Ici, tout est fait pour que les journées soient ouateuses et doucereuses. Ce qui étonne surtout, ce sont ces trois petits ponts piétonniers qui relient de minuscules îles inhabitées au pied de l'hôtel. Cette infrastructure serait une oeuvre, un peu inutile à l'époque, commandée par le dictateur sanguinaire Rafael Trujillo, qui régna de 1930 à 1961 sur la République dominicaine. Ces ponts, comme toutes les plages d'ailleurs, sont publics. Mais dans les faits, les Dominicains ne s'aventurent pas vraiment sur les plages attenantes aux hôtels, quand ils n'y sont pas tout simplement chassés par des gardiens.
Samana est un endroit idéal pour une activité prisée des vacanciers : ne rien faire. En effet, ici, ne rien faire est une occupation de tous les instants. L'inaction est une action lente, un geste de statue, un mouvement immobile dans l'air salé du soir.
Le lendemain, petite balade au marché de Samana. J'adore cette intensité des marchés où les bruits, les odeurs, les couleurs se mêlent dans un désordre parfait. Le marché n'est pas très grand, mais en moins d'une heure, il vous emplit d'images puissantes. Fruits étranges, légumes bizarres, légumineuses terreuses, viandes qui se chauffent paresseusement au soleil, boutiques de vêtements, pharmacies, épiceries, galeries d'art... Le tout enveloppé de cris, de klaxons, de nuages des tuyaux d'échappement... Ce petit marché vaut largement la poussière qu'il laisse sur vos sandales.

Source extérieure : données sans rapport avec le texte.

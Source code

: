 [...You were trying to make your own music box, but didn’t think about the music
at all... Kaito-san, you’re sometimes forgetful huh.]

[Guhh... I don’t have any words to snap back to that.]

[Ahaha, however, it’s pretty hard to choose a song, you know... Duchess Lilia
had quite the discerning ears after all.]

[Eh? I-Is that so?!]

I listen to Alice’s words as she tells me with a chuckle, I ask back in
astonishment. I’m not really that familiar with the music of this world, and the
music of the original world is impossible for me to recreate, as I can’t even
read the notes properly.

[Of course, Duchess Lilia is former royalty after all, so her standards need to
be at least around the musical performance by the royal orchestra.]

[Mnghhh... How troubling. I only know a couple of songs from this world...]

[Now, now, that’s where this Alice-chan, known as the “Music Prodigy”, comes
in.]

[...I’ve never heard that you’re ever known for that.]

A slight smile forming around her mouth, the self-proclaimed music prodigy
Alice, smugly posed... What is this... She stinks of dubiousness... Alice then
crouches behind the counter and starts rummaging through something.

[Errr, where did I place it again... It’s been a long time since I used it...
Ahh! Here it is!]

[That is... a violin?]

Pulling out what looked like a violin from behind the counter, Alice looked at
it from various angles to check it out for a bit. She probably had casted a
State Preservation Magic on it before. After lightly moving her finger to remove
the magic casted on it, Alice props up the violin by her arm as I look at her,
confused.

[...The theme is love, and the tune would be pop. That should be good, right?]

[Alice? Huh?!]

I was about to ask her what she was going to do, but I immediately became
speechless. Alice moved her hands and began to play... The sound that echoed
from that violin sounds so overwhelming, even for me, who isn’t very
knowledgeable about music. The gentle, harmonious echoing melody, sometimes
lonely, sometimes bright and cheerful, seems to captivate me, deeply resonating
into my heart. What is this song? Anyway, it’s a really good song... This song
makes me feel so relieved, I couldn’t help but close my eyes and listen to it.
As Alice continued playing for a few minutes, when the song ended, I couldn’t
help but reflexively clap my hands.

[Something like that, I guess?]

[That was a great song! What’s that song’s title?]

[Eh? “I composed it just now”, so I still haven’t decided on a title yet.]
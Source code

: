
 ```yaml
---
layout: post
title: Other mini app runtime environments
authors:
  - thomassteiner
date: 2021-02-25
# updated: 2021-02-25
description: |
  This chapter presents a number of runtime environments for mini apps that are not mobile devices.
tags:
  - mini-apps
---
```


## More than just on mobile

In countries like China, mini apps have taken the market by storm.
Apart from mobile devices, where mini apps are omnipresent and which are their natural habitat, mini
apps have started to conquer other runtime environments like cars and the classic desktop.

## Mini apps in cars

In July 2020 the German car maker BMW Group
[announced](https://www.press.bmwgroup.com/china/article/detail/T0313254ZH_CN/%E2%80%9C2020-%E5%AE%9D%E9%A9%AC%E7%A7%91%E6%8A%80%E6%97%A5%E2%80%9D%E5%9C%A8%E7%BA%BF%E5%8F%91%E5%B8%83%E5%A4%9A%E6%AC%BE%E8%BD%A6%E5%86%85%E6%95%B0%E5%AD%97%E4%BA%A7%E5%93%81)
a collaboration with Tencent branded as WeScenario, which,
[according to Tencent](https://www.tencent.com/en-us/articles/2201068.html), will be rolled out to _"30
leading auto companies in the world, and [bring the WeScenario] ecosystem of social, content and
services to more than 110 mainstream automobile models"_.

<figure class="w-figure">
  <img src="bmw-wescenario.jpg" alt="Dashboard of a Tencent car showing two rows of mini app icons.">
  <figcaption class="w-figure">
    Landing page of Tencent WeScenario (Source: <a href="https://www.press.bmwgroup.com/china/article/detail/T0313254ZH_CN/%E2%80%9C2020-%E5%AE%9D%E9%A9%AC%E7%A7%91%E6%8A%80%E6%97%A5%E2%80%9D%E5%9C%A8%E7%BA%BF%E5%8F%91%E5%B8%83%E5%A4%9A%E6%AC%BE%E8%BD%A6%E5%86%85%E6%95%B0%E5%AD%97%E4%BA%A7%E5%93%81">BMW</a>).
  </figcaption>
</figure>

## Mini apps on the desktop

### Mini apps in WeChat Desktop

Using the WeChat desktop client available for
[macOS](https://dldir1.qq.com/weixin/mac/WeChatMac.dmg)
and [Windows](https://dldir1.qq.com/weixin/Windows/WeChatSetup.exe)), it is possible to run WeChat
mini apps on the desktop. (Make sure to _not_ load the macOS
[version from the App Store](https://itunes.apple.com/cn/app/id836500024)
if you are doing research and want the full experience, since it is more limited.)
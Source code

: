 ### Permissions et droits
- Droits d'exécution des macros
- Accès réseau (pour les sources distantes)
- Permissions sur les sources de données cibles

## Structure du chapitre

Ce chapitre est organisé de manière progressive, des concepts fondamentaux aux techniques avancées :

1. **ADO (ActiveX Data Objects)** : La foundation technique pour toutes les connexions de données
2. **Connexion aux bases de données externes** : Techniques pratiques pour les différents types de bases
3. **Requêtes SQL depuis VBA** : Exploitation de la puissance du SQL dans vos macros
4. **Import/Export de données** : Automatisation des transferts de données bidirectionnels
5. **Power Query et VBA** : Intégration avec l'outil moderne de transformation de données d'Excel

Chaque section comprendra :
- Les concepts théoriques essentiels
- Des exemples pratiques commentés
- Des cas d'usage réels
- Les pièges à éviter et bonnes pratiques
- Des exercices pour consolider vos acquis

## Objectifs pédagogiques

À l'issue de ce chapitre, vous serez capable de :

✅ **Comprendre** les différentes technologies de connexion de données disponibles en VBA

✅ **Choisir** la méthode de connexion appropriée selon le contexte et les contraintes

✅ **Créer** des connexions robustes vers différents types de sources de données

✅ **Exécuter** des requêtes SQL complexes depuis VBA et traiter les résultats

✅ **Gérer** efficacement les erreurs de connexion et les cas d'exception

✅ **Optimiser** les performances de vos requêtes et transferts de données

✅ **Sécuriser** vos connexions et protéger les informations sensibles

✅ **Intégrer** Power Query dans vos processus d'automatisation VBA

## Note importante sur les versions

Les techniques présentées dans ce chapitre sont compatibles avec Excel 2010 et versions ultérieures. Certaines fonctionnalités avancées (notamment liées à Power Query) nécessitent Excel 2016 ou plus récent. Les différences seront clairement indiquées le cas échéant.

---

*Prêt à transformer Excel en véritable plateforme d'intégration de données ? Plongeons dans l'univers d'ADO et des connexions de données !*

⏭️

Troisième arrêt : Las Terrenas Pour atteindre Las Terrenas, il faut traverser la péninsule de Samana à travers les montagnes. La route en lacis est souvent en mauvais état. Notre chauffeur doit fréquemment zigzaguer entre les nids de poule à côté desquels ceux du Québec ont l'air de nids de poussin de Pâques!
Les paysages sont superbes, avec des montagnes d'un vert d'une rare intensité. Les villages sont minuscules, de petits bourgs où certaines habitations, malgré le dénuement, sont coquettes avec leurs teintes roses ou jaunes et leurs porches encadrés de fleurs. Parfois, une façade de maison est illustrée d'une peinture naïve représentant un coucher de soleil, le très beau visage emblématique de Guevara ou encore des femmes aux formes voluptueuses dans des positions provocantes.
Le village de Las Terrenas est conscient de sa valeur touristique. Les boutiques sont variées et offrent parfois du véritable travail d'artisanat. La présence haïtienne se fait aussi sentir à travers les multiples galeries d'art dont certaines présentent des tableaux des meilleurs peintres haïtiens actuels, faisant ainsi contrepoids à celles offrant des tableaux sans inspiration obéissant à trois ou quatre modèles picturaux.
C'est reposé, très reposé que nous faisons notre valise, regardant à travers la porte-fenêtre un paysage de rêve, d'océan, de cocotiers, de bananiers. Notre voyage tire déjà à sa fin. La péninsule de Samana est une destination qui cherche à prendre sa place dans le réseau touristique de la République dominicaine. Si les hôtels sont à la hauteur - on y retrouve restaurants, bars, théâtres, discothèques, piscines, centres de soins de santé, gyms, garderies, courts de tennis, boutiques, etc. -, les possibilités d'activités sont par contre plus réduites. Idéal pour le repos, mais pas vraiment pour l'aventure et la culture.